Counting blank lines in a large text file with C# and .NET
For my test, I’ve used 250,000 empty lines, which outputs a file just over 250 MB. This should be big enough to expose the differences between counting methods.
private static void BuildFileWithBlankLines(string path, uint blanks)
{
var random = new Random();
var counter = 0;
using (var sw = File.CreateText(path))
{
while (counter < blanks)
{
var isBlank = (random.Next(100) == 0); // ~1% of lines blank
sw.WriteLine(isBlank ? "" : "NOT BLANK");
if (isBlank) { counter++; }
}
}
}
1. Regular expression matching in memory
var content = File.ReadAllText(path);
var re = new Regex(@"^\r?\n", RegexOptions.Multiline);
var count = re.Matches(content).Count;
This technique loads the whole text file into a string variable using File.ReadAllText, which is really just a wrapper for StreamReader.ReadToEnd. It loads the character bytes from a file stream into a StringBuilder. The load is relatively quick, taking about 8% of the total processing time. Once the file is loaded into memory, a regular expression finds and counts all the blank lines. This is, not surprisingly, glacially slow. Total duration was 16,531 ms.
2. Counting line by line through a string array
var count = File.ReadAllLines(path).Count(s => s.Length == 0);
I like this approach because it’s simple and readable. The first step is similar to the above, but this time uses a StreamReader (via File.ReadAllLines) to load the file into a string array, rather than into a single string. IEnumerable.Count then loops through the array and tries to match each line against a predicate that checks for empty strings. This takes less than half the time of the regex approach, only 7,006 ms.
3. Streaming through the file
uint count = 0;
using (var sr = File.OpenText(path))
{
string line;
while ((line = sr.ReadLine()) != null)
{
if (line.Length == 0) { count++; }
}
}
Unlike the first two, this last approach doesn’t load the entire file into memory. It uses File.OpenText to create a new StreamReader, then reads each line from the FileStream counting blank lines as it goes along.
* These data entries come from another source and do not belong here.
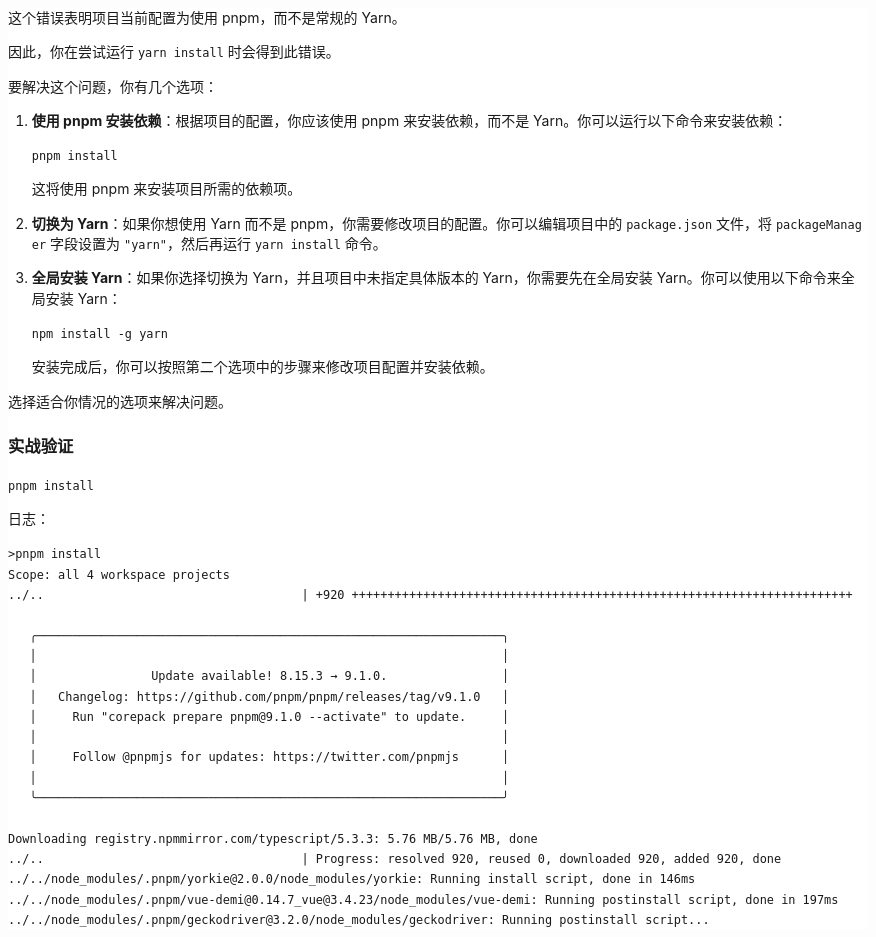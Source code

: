 这个错误表明项目当前配置为使用 pnpm，而不是常规的 Yarn。

因此，你在尝试运行 `yarn install` 时会得到此错误。

要解决这个问题，你有几个选项：

1. **使用 pnpm 安装依赖**：根据项目的配置，你应该使用 pnpm 来安装依赖，而不是 Yarn。你可以运行以下命令来安装依赖：

   ```
   pnpm install
   ```

   这将使用 pnpm 来安装项目所需的依赖项。

2. **切换为 Yarn**：如果你想使用 Yarn 而不是 pnpm，你需要修改项目的配置。你可以编辑项目中的 `package.json` 文件，将 `packageManager` 字段设置为 `"yarn"`，然后再运行 `yarn install` 命令。

3. **全局安装 Yarn**：如果你选择切换为 Yarn，并且项目中未指定具体版本的 Yarn，你需要先在全局安装 Yarn。你可以使用以下命令来全局安装 Yarn：

   ```
   npm install -g yarn
   ```

   安装完成后，你可以按照第二个选项中的步骤来修改项目配置并安装依赖。

选择适合你情况的选项来解决问题。 

### 实战验证

```
pnpm install
```

日志：

```
>pnpm install
Scope: all 4 workspace projects
../..                                    | +920 ++++++++++++++++++++++++++++++++++++++++++++++++++++++++++++++++++++++

   ╭─────────────────────────────────────────────────────────────────╮
   │                                                                 │
   │                Update available! 8.15.3 → 9.1.0.                │
   │   Changelog: https://github.com/pnpm/pnpm/releases/tag/v9.1.0   │
   │     Run "corepack prepare pnpm@9.1.0 --activate" to update.     │
   │                                                                 │
   │     Follow @pnpmjs for updates: https://twitter.com/pnpmjs      │
   │                                                                 │
   ╰─────────────────────────────────────────────────────────────────╯

Downloading registry.npmmirror.com/typescript/5.3.3: 5.76 MB/5.76 MB, done
../..                                    | Progress: resolved 920, reused 0, downloaded 920, added 920, done
../../node_modules/.pnpm/yorkie@2.0.0/node_modules/yorkie: Running install script, done in 146ms
../../node_modules/.pnpm/vue-demi@0.14.7_vue@3.4.23/node_modules/vue-demi: Running postinstall script, done in 197ms
../../node_modules/.pnpm/geckodriver@3.2.0/node_modules/geckodriver: Running postinstall script...
```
This is blazing fast compared to the other two, taking just 2,108 ms.
Conclusion
There’s almost an order of magnitude difference between the best and worst methods. So if you’re working with large files, try not to load them into memory first, but stream directly from disk instead.
This applies especially to parsing large data files before loading them into a database. In some cases, it’s not just slow to load into memory first, but impossible.
For example, a 500 GB XML file wouldn’t load easily into an XDocument, but could be streamed with an XmlReader and parsed with XNode.ReadFrom. Similarly, a huge CSV file couldn’t be loaded easily into a string then String.Split all in one go. Instead, you’d probably parse it line by line with a StreamReader, or use a streaming CsvReader library.